_Problem details_
Filter the records below down to lines containing "image".

_Records provided_
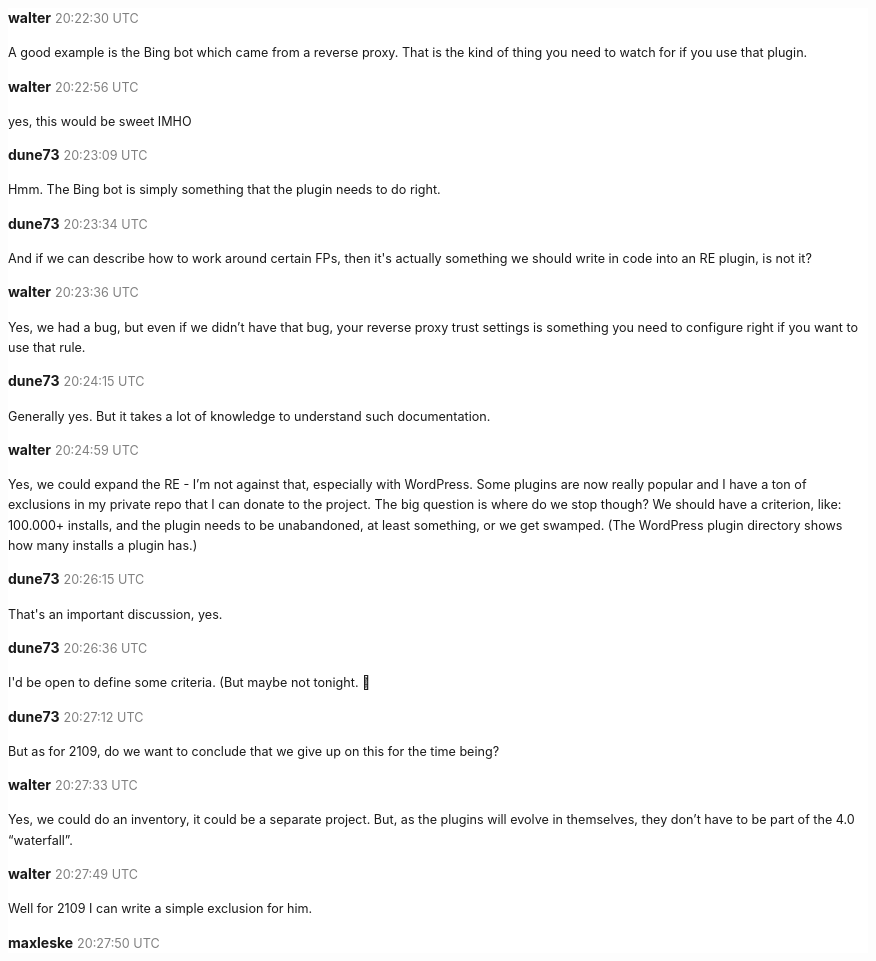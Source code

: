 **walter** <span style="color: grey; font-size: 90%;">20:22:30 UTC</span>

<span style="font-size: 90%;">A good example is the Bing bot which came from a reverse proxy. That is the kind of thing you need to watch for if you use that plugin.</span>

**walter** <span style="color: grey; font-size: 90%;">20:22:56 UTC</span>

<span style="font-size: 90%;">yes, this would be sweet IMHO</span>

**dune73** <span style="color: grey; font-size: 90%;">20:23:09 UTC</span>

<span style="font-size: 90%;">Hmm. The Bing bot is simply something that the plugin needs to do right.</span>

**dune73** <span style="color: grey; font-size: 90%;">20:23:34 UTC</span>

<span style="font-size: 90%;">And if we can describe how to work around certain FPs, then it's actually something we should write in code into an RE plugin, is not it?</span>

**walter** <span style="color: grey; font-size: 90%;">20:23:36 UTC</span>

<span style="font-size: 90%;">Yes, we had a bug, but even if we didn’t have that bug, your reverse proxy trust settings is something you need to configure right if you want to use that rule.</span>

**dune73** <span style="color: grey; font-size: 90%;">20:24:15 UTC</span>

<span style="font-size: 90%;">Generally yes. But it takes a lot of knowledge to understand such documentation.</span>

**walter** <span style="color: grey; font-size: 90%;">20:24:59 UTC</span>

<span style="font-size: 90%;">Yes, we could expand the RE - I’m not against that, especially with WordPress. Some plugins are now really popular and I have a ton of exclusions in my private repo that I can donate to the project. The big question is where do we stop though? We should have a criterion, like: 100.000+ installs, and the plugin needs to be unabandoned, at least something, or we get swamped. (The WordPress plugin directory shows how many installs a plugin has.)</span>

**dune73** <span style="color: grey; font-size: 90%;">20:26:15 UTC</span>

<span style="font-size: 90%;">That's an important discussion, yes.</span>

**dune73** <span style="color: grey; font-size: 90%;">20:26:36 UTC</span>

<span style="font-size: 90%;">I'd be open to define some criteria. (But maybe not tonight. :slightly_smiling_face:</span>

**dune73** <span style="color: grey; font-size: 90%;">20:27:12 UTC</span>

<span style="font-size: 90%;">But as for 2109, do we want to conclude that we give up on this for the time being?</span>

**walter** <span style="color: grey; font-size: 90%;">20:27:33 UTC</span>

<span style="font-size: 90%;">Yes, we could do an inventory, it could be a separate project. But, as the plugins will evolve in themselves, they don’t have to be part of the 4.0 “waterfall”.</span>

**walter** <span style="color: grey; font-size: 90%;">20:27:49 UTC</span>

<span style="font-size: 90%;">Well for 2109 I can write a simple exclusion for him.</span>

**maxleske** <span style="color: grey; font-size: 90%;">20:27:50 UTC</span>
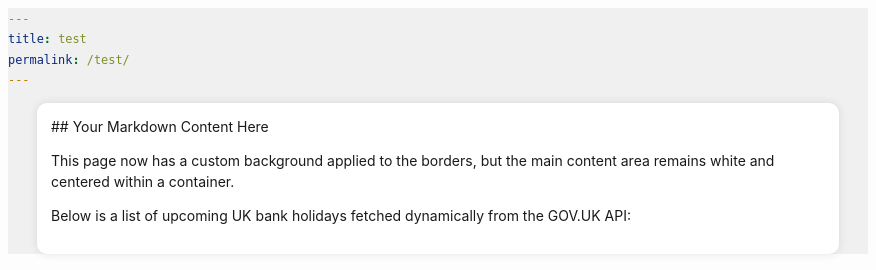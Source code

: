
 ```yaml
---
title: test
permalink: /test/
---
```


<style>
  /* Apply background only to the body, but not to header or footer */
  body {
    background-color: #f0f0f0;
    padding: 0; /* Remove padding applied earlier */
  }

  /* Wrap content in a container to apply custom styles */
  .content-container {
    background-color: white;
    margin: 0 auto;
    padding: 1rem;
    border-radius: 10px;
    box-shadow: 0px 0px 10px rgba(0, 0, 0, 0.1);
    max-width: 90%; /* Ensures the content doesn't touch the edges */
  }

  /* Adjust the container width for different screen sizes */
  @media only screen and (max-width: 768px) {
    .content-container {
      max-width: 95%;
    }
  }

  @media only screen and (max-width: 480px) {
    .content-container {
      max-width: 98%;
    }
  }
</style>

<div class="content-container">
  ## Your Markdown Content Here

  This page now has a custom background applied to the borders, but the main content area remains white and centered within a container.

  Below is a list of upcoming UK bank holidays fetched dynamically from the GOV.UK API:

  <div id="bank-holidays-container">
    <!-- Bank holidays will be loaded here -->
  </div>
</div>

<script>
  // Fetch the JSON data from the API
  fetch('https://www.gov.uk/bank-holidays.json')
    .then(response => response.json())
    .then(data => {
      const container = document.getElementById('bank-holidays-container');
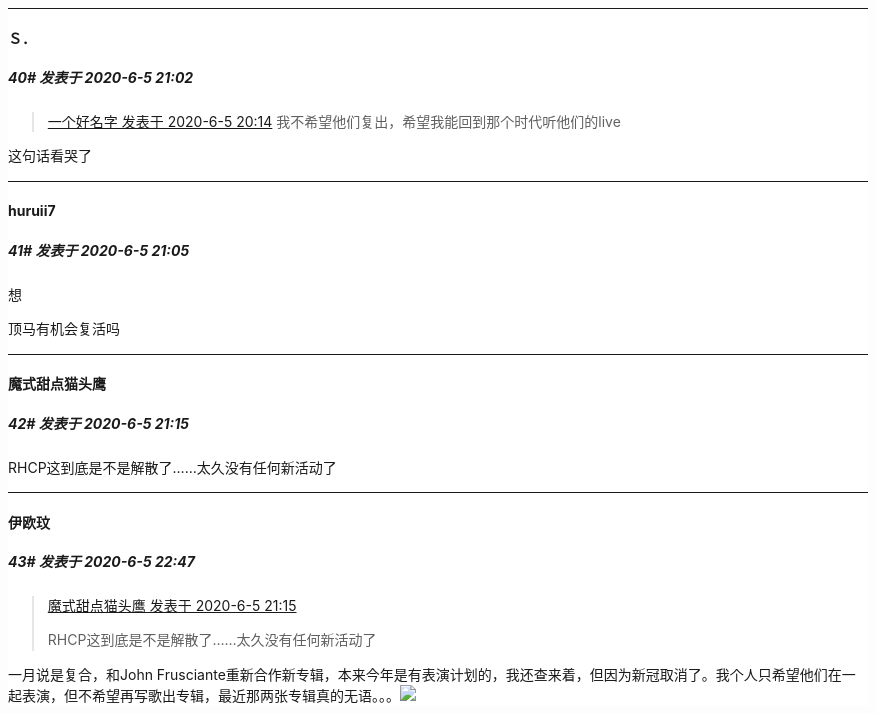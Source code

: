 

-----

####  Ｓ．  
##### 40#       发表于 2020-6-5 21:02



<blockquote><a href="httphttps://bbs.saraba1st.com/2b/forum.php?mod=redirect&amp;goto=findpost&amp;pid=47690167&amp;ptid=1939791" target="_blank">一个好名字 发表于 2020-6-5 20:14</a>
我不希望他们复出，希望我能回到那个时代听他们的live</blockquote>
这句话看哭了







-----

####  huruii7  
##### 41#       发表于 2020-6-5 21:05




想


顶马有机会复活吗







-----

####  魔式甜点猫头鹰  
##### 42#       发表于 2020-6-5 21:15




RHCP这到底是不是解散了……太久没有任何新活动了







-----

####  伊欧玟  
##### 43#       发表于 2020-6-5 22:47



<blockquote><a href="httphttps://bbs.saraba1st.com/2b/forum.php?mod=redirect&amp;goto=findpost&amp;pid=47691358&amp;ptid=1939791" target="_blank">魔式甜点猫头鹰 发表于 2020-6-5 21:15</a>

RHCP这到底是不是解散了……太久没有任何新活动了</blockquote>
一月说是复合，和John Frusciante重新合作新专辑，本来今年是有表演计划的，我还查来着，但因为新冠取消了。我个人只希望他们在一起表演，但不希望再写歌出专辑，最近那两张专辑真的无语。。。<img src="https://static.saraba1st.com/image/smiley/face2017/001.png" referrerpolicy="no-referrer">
...
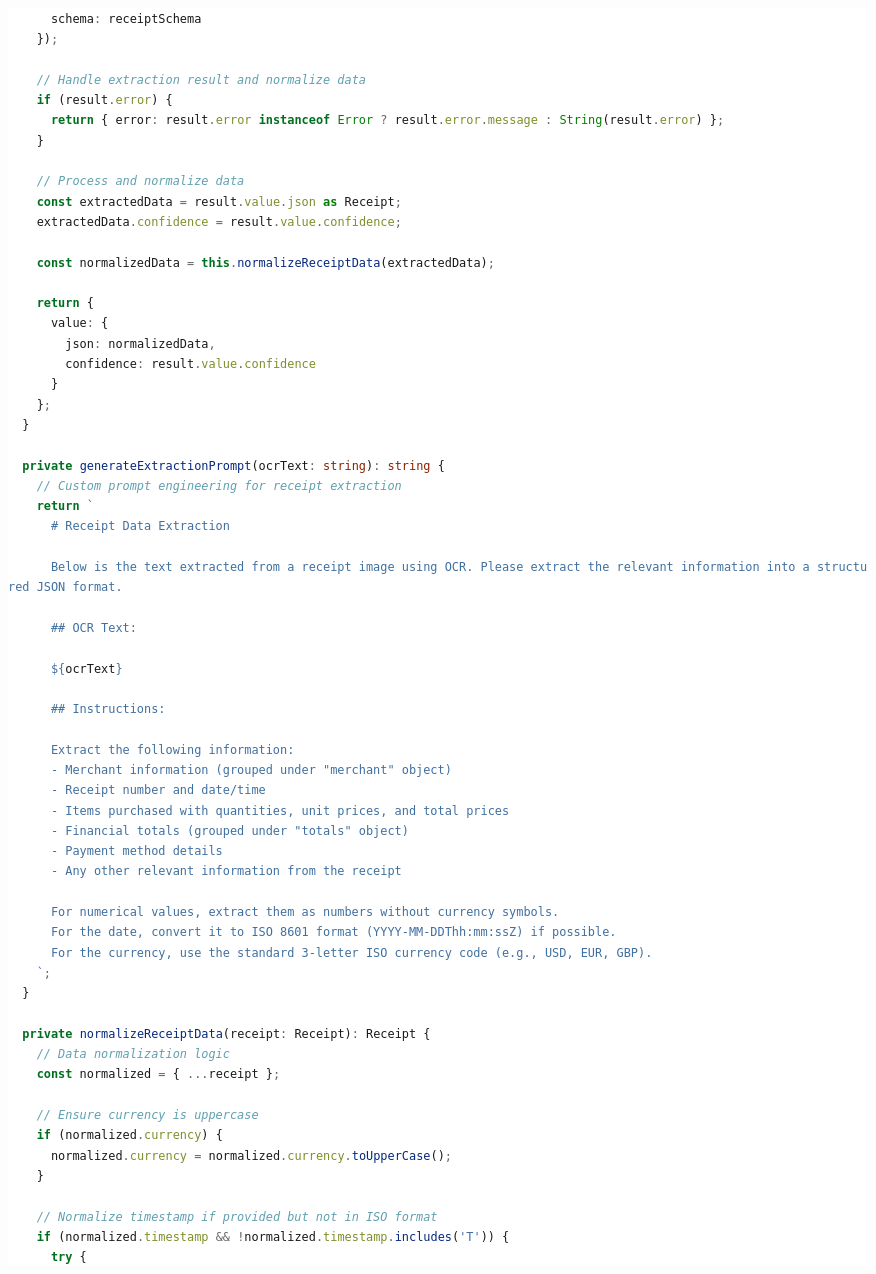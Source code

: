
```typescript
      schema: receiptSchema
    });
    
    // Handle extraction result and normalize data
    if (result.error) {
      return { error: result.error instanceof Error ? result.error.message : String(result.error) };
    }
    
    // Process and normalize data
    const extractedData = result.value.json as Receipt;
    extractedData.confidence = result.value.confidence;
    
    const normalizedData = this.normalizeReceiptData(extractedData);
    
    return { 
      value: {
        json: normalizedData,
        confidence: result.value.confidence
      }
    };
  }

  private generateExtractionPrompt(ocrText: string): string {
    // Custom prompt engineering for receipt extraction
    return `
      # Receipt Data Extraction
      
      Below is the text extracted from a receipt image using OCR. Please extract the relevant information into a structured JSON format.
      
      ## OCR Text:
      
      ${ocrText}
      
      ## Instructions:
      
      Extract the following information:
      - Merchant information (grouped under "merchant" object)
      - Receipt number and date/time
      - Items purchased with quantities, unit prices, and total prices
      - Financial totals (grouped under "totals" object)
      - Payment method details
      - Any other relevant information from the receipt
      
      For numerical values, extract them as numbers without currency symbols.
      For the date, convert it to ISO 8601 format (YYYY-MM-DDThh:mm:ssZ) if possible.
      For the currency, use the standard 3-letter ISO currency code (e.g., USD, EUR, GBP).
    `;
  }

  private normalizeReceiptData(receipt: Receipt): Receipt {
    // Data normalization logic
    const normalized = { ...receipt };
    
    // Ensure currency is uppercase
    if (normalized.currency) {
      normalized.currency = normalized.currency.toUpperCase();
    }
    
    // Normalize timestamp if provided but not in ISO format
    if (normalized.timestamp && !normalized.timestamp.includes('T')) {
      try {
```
---
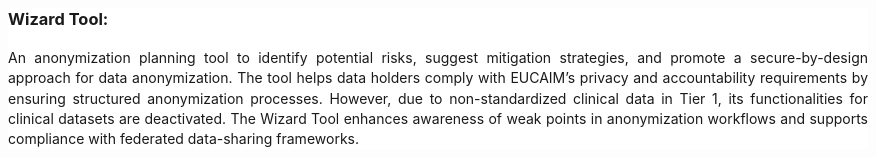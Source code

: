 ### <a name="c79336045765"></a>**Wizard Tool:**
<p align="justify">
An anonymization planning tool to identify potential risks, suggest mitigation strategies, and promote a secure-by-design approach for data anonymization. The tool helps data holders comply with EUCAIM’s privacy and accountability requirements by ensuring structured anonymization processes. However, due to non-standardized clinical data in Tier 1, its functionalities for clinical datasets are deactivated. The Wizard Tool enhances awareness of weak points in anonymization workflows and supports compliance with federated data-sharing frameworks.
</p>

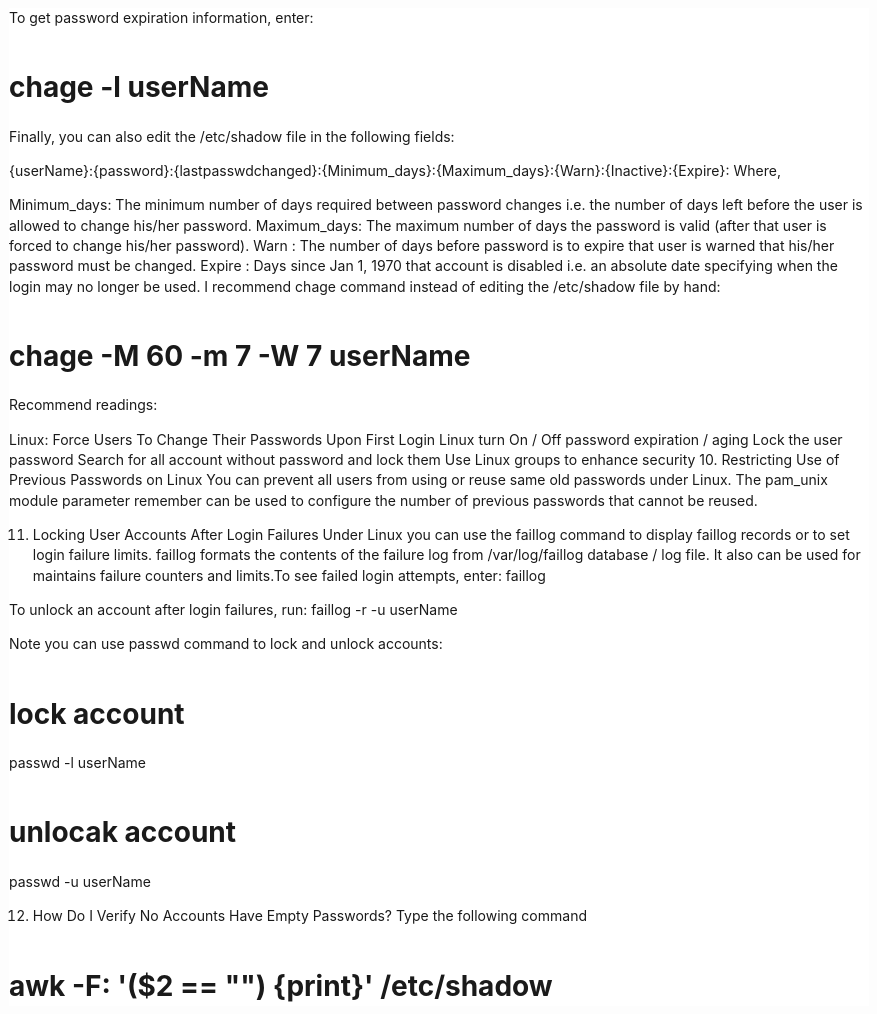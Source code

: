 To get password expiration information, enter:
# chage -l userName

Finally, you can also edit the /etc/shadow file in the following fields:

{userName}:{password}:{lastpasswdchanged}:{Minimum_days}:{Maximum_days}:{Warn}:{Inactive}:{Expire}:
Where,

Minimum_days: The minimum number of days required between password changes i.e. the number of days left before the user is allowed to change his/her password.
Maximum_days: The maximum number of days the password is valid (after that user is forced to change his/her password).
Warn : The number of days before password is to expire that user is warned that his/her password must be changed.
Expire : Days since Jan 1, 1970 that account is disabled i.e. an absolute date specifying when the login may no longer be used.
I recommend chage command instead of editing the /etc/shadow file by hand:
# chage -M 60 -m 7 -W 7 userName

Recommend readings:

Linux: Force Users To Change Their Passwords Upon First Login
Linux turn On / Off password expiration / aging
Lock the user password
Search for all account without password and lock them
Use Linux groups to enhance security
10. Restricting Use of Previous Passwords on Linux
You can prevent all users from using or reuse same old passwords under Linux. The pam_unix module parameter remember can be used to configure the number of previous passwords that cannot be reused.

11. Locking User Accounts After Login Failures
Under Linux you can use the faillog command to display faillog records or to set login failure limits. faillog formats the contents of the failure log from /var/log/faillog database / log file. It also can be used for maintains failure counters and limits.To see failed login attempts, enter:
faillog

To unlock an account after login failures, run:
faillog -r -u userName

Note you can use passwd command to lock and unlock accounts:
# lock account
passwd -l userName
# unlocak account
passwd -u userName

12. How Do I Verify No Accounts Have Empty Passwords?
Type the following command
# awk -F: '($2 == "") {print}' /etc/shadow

_Task response_
一月说是复合，和John Frusciante重新合作新专辑，本来今年是有表演计划的，我还查来着，但因为新冠取消了。我个人只希望他们在一起表演，但不希望再写歌出专辑，最近那两张专辑真的无语。。。<img src="https://static.saraba1st.com/image/smiley/face2017/001.png" referrerpolicy="no-referrer">
      Below is the text extracted from a receipt image using OCR. Please extract the relevant information into a structured JSON format.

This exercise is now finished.